Exercise details:
Give back a single number: the count of lines in the data that contain the string "instagram".

Provided information Block Start

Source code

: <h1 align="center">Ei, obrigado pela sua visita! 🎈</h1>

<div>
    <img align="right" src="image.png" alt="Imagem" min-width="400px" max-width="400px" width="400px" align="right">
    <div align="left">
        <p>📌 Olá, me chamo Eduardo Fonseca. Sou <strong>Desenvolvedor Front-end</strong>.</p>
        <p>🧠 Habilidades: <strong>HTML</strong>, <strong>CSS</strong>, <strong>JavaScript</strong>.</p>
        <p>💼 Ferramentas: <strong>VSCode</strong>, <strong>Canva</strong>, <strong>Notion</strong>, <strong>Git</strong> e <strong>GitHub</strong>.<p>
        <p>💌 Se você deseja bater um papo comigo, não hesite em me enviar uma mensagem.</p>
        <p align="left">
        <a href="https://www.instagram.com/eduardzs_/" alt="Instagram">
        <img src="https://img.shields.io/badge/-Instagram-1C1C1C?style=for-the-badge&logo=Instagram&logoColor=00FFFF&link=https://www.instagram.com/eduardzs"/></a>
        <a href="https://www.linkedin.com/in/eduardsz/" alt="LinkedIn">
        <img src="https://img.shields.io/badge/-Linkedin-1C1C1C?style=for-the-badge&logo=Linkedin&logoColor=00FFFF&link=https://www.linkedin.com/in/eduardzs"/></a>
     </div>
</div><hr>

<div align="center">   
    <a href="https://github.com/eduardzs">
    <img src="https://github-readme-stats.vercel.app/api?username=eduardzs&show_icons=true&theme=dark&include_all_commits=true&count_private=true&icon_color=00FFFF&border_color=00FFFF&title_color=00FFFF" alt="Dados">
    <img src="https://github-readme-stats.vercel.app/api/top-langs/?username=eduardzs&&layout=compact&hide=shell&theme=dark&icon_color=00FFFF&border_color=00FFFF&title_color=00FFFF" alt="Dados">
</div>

Provided information Block End

Response box:
2